**RECORDS**:
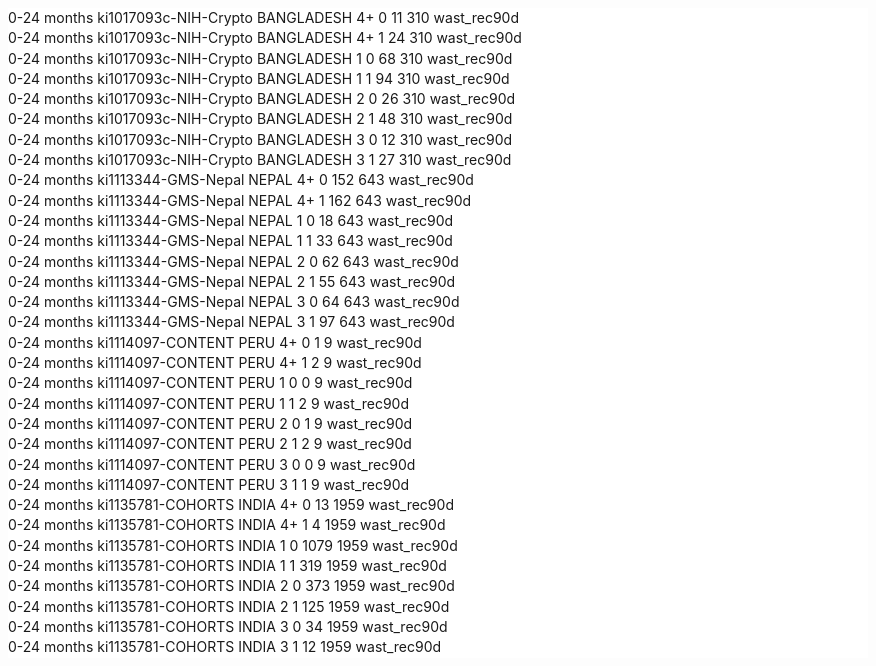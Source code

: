 0-24 months   ki1017093c-NIH-Crypto      BANGLADESH                     4+                  0       11    310  wast_rec90d      
0-24 months   ki1017093c-NIH-Crypto      BANGLADESH                     4+                  1       24    310  wast_rec90d      
0-24 months   ki1017093c-NIH-Crypto      BANGLADESH                     1                   0       68    310  wast_rec90d      
0-24 months   ki1017093c-NIH-Crypto      BANGLADESH                     1                   1       94    310  wast_rec90d      
0-24 months   ki1017093c-NIH-Crypto      BANGLADESH                     2                   0       26    310  wast_rec90d      
0-24 months   ki1017093c-NIH-Crypto      BANGLADESH                     2                   1       48    310  wast_rec90d      
0-24 months   ki1017093c-NIH-Crypto      BANGLADESH                     3                   0       12    310  wast_rec90d      
0-24 months   ki1017093c-NIH-Crypto      BANGLADESH                     3                   1       27    310  wast_rec90d      
0-24 months   ki1113344-GMS-Nepal        NEPAL                          4+                  0      152    643  wast_rec90d      
0-24 months   ki1113344-GMS-Nepal        NEPAL                          4+                  1      162    643  wast_rec90d      
0-24 months   ki1113344-GMS-Nepal        NEPAL                          1                   0       18    643  wast_rec90d      
0-24 months   ki1113344-GMS-Nepal        NEPAL                          1                   1       33    643  wast_rec90d      
0-24 months   ki1113344-GMS-Nepal        NEPAL                          2                   0       62    643  wast_rec90d      
0-24 months   ki1113344-GMS-Nepal        NEPAL                          2                   1       55    643  wast_rec90d      
0-24 months   ki1113344-GMS-Nepal        NEPAL                          3                   0       64    643  wast_rec90d      
0-24 months   ki1113344-GMS-Nepal        NEPAL                          3                   1       97    643  wast_rec90d      
0-24 months   ki1114097-CONTENT          PERU                           4+                  0        1      9  wast_rec90d      
0-24 months   ki1114097-CONTENT          PERU                           4+                  1        2      9  wast_rec90d      
0-24 months   ki1114097-CONTENT          PERU                           1                   0        0      9  wast_rec90d      
0-24 months   ki1114097-CONTENT          PERU                           1                   1        2      9  wast_rec90d      
0-24 months   ki1114097-CONTENT          PERU                           2                   0        1      9  wast_rec90d      
0-24 months   ki1114097-CONTENT          PERU                           2                   1        2      9  wast_rec90d      
0-24 months   ki1114097-CONTENT          PERU                           3                   0        0      9  wast_rec90d      
0-24 months   ki1114097-CONTENT          PERU                           3                   1        1      9  wast_rec90d      
0-24 months   ki1135781-COHORTS          INDIA                          4+                  0       13   1959  wast_rec90d      
0-24 months   ki1135781-COHORTS          INDIA                          4+                  1        4   1959  wast_rec90d      
0-24 months   ki1135781-COHORTS          INDIA                          1                   0     1079   1959  wast_rec90d      
0-24 months   ki1135781-COHORTS          INDIA                          1                   1      319   1959  wast_rec90d      
0-24 months   ki1135781-COHORTS          INDIA                          2                   0      373   1959  wast_rec90d      
0-24 months   ki1135781-COHORTS          INDIA                          2                   1      125   1959  wast_rec90d      
0-24 months   ki1135781-COHORTS          INDIA                          3                   0       34   1959  wast_rec90d      
0-24 months   ki1135781-COHORTS          INDIA                          3                   1       12   1959  wast_rec90d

**PROBLEM TO WORK ON**:
Gather each line of the records holding the string "PERU".

**EXERCISE RESPONSE**:
0-24 months   ki1114097-CONTENT          PERU                           4+                  0        1      9  wast_rec90d      
0-24 months   ki1114097-CONTENT          PERU                           4+                  1        2      9  wast_rec90d      
0-24 months   ki1114097-CONTENT          PERU                           1                   0        0      9  wast_rec90d      
0-24 months   ki1114097-CONTENT          PERU                           1                   1        2      9  wast_rec90d      
0-24 months   ki1114097-CONTENT          PERU                           2                   0        1      9  wast_rec90d      
0-24 months   ki1114097-CONTENT          PERU                           2                   1        2      9  wast_rec90d      
0-24 months   ki1114097-CONTENT          PERU                           3                   0        0      9  wast_rec90d      
0-24 months   ki1114097-CONTENT          PERU                           3                   1        1      9  wast_rec90d      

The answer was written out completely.